DataFrameTransformers serve three purposes in the context of sensAI models:

  • to transform the data prior to feature generation
  • to transform the data after feature generation
  • to transform the prediction targets (in which case the transformation must have an inverse)

ℹ️ By using different DataFrameTransformers, models can flexibly use different feature and target representations.

Model-specific data representations

Vector Models

Because sensAI models operate on data frames and every row in a data frame corresponds to a vector of data, the fundamental model class in sensAI is called VectorModel. (Note that, in computer science, a vector can hold arbitrary types of data.)
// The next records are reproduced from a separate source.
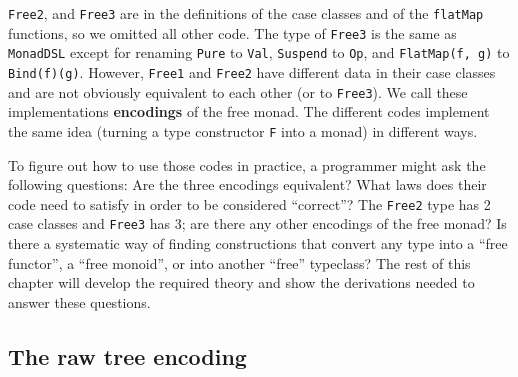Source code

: \lstinline!Free2!, and
\lstinline!Free3! are in
the definitions of the case classes and of the \lstinline!flatMap!
functions, so we omitted all other code. The type of \lstinline!Free3!
is the same as \lstinline!MonadDSL!
except for renaming \lstinline!Pure!
to \lstinline!Val!, \lstinline!Suspend!
to \lstinline!Op!, and
\lstinline!FlatMap(f, g)!
to \lstinline!Bind(f)(g)!.
However, \lstinline!Free1!
and \lstinline!Free2! have
different data in their case classes and are not obviously equivalent
to each other (or to \lstinline!Free3!).
We call these implementations \textbf{encodings}
of the free monad. The different codes implement the same idea (turning
a type constructor \lstinline!F!
into a monad) in different ways.

To figure out how to use those codes in practice, a programmer might
ask the following questions: Are the three encodings equivalent? What
laws does their code need to satisfy in order to be considered \textsf{``}correct\textsf{''}?
The \lstinline!Free2! type
has 2 case classes and \lstinline!Free3!
has 3; are there any other encodings of the free monad? Is there a
systematic way of finding constructions that convert any type into
a \textsf{``}free functor\textsf{''}, a \textsf{``}free monoid\textsf{''}, or into another \textsf{``}free\textsf{''}
typeclass? The rest of this chapter will develop the required theory
and show the derivations needed to answer these questions. 

\subsection{The raw tree encoding}

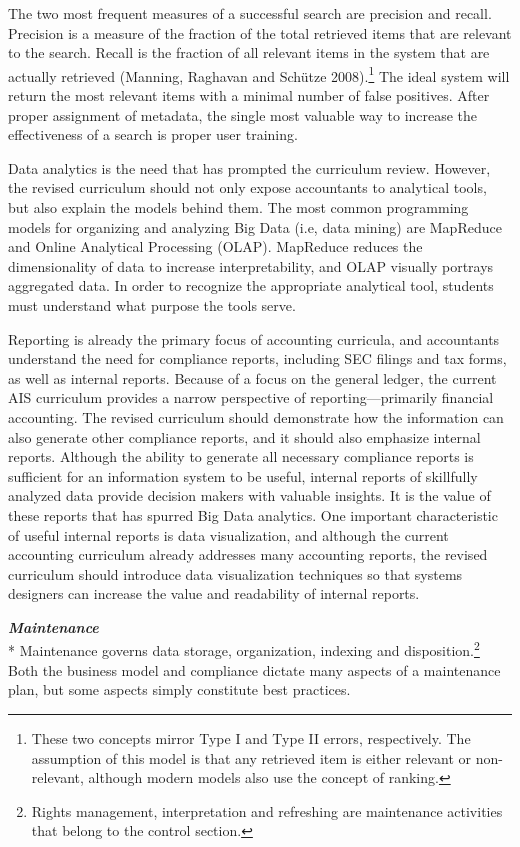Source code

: \documentclass[12pt]{article}
\newcommand{\SubSubSection}[1]{{\centering{}\normalsize{}\textbf{\emph{#1}}}\\*\indent{}}
\begin{document}
The two most frequent measures of a successful search are precision and recall. Precision is a measure of the fraction of the total retrieved items that are relevant to the search. Recall is the fraction of all relevant items in the system that are actually retrieved (Manning, Raghavan and Sch\"utze 2008).\footnote{These two concepts mirror Type I and Type II errors, respectively. The assumption of this model is that any retrieved item is either relevant or non-relevant, although modern models also use the concept of ranking.} The ideal system will return the most relevant items with a minimal number of false positives. After proper assignment of metadata, the single most valuable way to increase the effectiveness of a search is proper user training.

Data analytics is the need that has prompted the curriculum review. However, the revised curriculum should not only expose accountants to analytical tools, but also explain the models behind them. The most common programming models for organizing and analyzing Big Data (i.e, data mining) are MapReduce and Online Analytical Processing (OLAP). MapReduce reduces the dimensionality of data to increase interpretability, and OLAP visually portrays aggregated data. In order to recognize the appropriate analytical tool, students must understand what purpose the tools serve.

Reporting is already the primary focus of accounting curricula, and accountants understand the need for compliance reports, including SEC filings and tax forms, as well as internal reports. Because of a focus on the general ledger, the current AIS curriculum provides a narrow perspective of reporting---primarily financial accounting.  The revised curriculum should demonstrate how the information can also generate other compliance reports, and it should also emphasize internal reports. Although the ability to generate all necessary compliance reports is sufficient for an information system to be useful, internal reports of skillfully analyzed data provide decision makers with valuable insights. It is the value of these reports that has spurred Big Data analytics. One important characteristic of useful internal reports is data visualization, and although the current accounting curriculum already addresses many accounting reports, the revised curriculum should introduce data visualization techniques so that systems designers can increase the value and readability of internal reports.

\SubSubSection{Maintenance}
Maintenance governs data storage, organization, indexing and disposition.\footnote{Rights management, interpretation and refreshing are maintenance activities that belong to the control section.} Both the business model and compliance dictate many aspects of a maintenance plan, but some aspects simply constitute best practices.
\end{document}
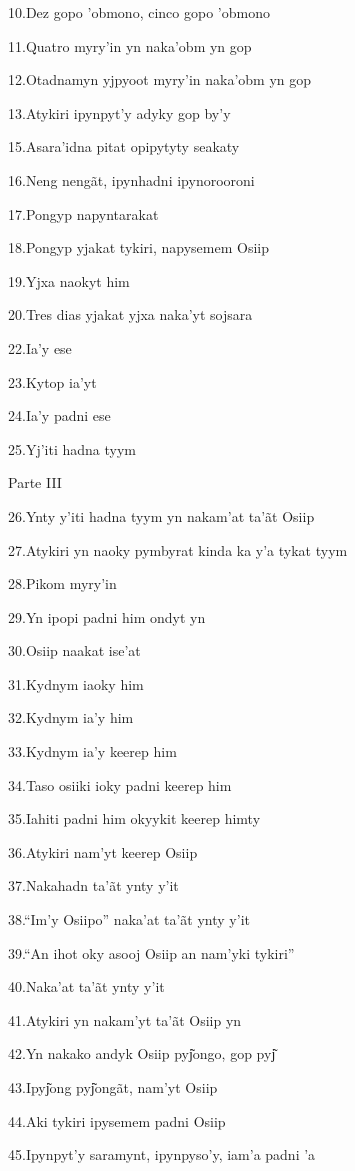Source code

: 10.Dez gopo 'obmono, cinco gopo 'obmono

11.Quatro myry'in yn naka'obm yn gop

12.Otadnamyn yjpyoot myry'in naka'obm yn gop

13.Atykiri ipynpyt'y adyky gop by'y

15.Asara'idna pitat opipytyty seakaty

16.Neng nengãt, ipynhadni ipynorooroni

17.Pongyp napyntarakat

18.Pongyp yjakat tykiri, napysemem Osiip

19.Yjxa naokyt him

20.Tres dias yjakat yjxa naka'yt sojsara

22.Ia'y ese

23.Kytop ia'yt

24.Ia'y padni ese

25.Yj'iti hadna tyym

Parte III

26.Ynty y'iti hadna tyym yn nakam'at ta'ãt Osiip

27.Atykiri yn naoky pymbyrat kinda ka y'a tykat tyym

28.Pikom myry'in

29.Yn ipopi padni him ondyt yn

30.Osiip naakat ise'at

31.Kydnym iaoky him

32.Kydnym ia'y him

33.Kydnym ia'y keerep him

34.Taso osiiki ioky padni keerep him

35.Iahiti padni him okyykit keerep himty

36.Atykiri nam'yt keerep Osiip

37.Nakahadn ta'ãt ynty y'it

38.``Im'y Osiipo'' naka'at ta'ãt ynty y'it

39.``An ihot oky asooj Osiip an nam'yki tykiri''

40.Naka'at ta'ãt ynty y'it

41.Atykiri yn nakam'yt ta'ãt Osiip yn

\protect\hypertarget{_heading=h.1t3h5sf}{}{}42.Yn nakako andyk Osiip
pyj͂ongo, gop pyj͂

43.Ipyj͂ong pyj͂ongãt, nam'yt Osiip

44.Aki tykiri ipysemem padni Osiip

45.Ipynpyt'y saramynt, ipynpyso'y, iam'a padni 'a

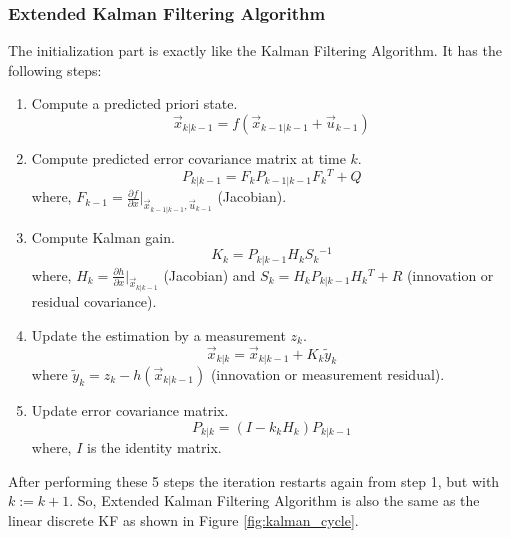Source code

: \subsubsection{Extended Kalman Filtering Algorithm}
The initialization part is exactly like the Kalman Filtering Algorithm. It has the following steps\cite{aich2010study}:
\begin{enumerate}
  \item  Compute a predicted priori state.
  $$\vec{x}_{k|k-1} = f( \vec{x}_{k-1|k-1} + \vec{u}_{k-1})$$
  \item Compute predicted error covariance matrix at time $k$.
  $$P_{k|k-1} = F_{k}P_{k-1|k-1} F{_{k}}^T + Q$$
  where, $F_{k-1} = \frac{\partial f}{\partial x} |_{\vec{x}_{k-1|k-1},\vec{u}_{k-1}}$ (Jacobian).
  \item Compute Kalman gain.
  $$K_{k} = P_{k|k-1}H_{k}S{_{k}}^{-1}$$
  where, $H_{k} = \frac{\partial h}{\partial x} |_{\vec{x}_{k|k-1}}$ (Jacobian) and $S_{k} = H_{k}P_{k|k-1}H{_{k}}^T + R$ (innovation or residual covariance).
  \item Update the estimation by a measurement $z_{k}$.
  $$\vec{x}_{k|k} = \vec{x}_{k|k-1} + K_{k}\tilde y_{k}$$
  where $\tilde y_{k}=z_{k}-h(\vec{x}_{k|k-1})$ (innovation or measurement residual).
  \item Update error covariance matrix.
  $$P_{k|k} = (I - k_{k}H_{k})P_{k|k-1}$$
  where, $I$ is the identity matrix.
\end{enumerate}
After performing these 5 steps the iteration restarts again from step 1, but with $k:=k+1$.
So, Extended Kalman Filtering Algorithm is also the same as the linear discrete KF as shown in Figure \ref{fig:kalman_cycle}\cite{bishop2001introduction}.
A VectorModel can be flexibly configured and provides fundamental functionality for the composition of model-specific data pipelines. Here are three examples of model definitions:

feature_coll = registry.collect_features(*list(FeatureName))

model_xgb = XGBRandomForestVectorRegressionModel() \
    .with_name("XGBoost") \
    .with_feature_collector(feature_coll, shared=True) \

model_linear = SkLearnLinearRegressionVectorRegressionModel() \
    .with_name("Linear") \
    .with_feature_collector(feature_coll, shared=True) \
    .with_feature_transformers(
        feature_coll.create_dft_one_hot_encoder())

model_rffn = ResidualFeedForwardNetworkVectorRegressionModel(
        hidden_dims=[10]*5, 
        cuda=False) \
    .with_name("RFFN") \
    .with_feature_collector(feature_coll, shared=True) \
    .with_feature_transformers(
        feature_coll.create_dft_one_hot_encoder(),
        feature_coll.create_dft_normalisation()) \
    .with_target_transformer(DFTSkLearnTransformer(StandardScaler()))

Declarative model specifications
Composable data pipelines

Notice that the torch-based RFFN model uses some additional transformations that the other models can do without.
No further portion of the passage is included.